Banyak kisah kehidupan di panti asuhan. Mereka terkumpul karena keadaan. Tapi mereka punya semangat untuk hidup dan terus mengejar cita-cita.
Seperti Bayu Nata Linggar, M Jafar dan bersama puluhan anak-anak lainnya. Mereka menikmati hidup di Yayasan Yatim Piatu Mardhotillah Pekayon, Pasar Rebo, Jakarta Timur. Bayu kini kini duduk di kelas VII.
Makan seadanya, nasi lauk tempe, plus sambal bukan hal aneh bagi Bayu bersama-sama 24 teman-temannya. Hal itu sudah menjadi kebiasaan di mana mereka tinggal saat ini.
Berbeda dengan anak-anak seusianya yang baru menginjak 12 tahun. Makan enak, apa yang diinginkan tercapai, waktu bermain banyak, ingin sesuatu tinggal bilang orangtuanya atau tinggal tunjuk.
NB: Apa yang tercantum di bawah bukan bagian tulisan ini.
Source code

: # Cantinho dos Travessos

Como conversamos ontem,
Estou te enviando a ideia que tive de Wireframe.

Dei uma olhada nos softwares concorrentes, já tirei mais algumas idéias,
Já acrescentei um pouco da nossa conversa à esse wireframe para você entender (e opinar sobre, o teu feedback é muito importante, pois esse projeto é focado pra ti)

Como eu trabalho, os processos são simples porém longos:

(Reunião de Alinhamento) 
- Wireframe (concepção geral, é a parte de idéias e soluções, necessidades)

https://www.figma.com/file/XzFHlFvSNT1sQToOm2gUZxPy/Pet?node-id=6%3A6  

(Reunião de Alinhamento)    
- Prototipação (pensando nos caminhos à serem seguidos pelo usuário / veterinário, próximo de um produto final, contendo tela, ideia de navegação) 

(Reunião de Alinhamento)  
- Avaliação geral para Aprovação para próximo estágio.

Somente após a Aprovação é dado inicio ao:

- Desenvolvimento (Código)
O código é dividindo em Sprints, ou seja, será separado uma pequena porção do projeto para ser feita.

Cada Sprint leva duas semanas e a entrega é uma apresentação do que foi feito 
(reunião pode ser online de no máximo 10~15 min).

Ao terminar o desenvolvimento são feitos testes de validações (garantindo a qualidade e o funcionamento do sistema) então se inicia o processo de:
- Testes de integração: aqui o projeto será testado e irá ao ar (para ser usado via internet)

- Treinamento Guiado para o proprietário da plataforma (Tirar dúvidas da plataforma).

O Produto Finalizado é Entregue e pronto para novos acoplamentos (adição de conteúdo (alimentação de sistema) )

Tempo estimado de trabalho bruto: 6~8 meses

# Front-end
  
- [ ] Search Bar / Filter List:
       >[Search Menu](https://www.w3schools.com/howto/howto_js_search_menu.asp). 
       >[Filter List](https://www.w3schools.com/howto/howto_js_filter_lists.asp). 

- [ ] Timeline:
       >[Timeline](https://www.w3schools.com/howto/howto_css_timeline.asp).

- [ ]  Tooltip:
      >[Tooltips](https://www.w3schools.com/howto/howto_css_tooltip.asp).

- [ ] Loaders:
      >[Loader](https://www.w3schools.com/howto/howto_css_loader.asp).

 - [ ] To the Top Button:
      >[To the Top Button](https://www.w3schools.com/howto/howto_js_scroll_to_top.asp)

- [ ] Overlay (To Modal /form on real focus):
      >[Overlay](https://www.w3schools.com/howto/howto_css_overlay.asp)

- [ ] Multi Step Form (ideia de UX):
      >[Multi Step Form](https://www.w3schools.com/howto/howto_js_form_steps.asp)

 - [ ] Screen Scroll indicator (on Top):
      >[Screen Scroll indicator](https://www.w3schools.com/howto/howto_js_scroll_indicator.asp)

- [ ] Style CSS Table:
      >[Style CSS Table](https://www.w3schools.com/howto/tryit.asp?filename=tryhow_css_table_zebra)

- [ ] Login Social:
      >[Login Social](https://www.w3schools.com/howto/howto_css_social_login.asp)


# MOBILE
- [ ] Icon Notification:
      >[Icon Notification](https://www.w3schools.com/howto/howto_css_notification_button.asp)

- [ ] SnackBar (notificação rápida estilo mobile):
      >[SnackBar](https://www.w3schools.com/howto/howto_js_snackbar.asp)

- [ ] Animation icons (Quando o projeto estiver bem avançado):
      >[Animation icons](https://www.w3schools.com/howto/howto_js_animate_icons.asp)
"Kita di sini biasa makan bareng-bareng dengan lauk seadanya, nasi tempe. Ramai-ramai 1 loyang bersama-sama (satu tempat seperti piring besar, istilahnya kembulan)," ujar Bayu dengan lugunya kepada merdeka.com, Jakarta, Kamis (27/2).
Menurutnya, makan bersama-sama dengan cara kembulan satu tempat dapat membangun nuansa kebersamaan di antara mereka. Sama-sama memiliki rasa senasib, sama-sama belajar mandiri, berjuang dan menuntut ilmu, dan pisah dari orangtua.
Tentu, kehidupan mereka amat berbeda dengan anak yang memiliki orangtua dengan ekonomi lebih mapan. Makan tiga kali teratur, banyak kantongi uang jajan, waktu bermain leluasa dan apa-apa ada.
Kegiatan mereka juga tidak sebebas dengan anak pada umumnya. Dari pagi, siang hingga malam menjelang tidur, seabrek kegiatan sudah terjadwal. Mulai pagi pukul 04.30 WIB wajib jemaah subuh hingga jelang tengah malam.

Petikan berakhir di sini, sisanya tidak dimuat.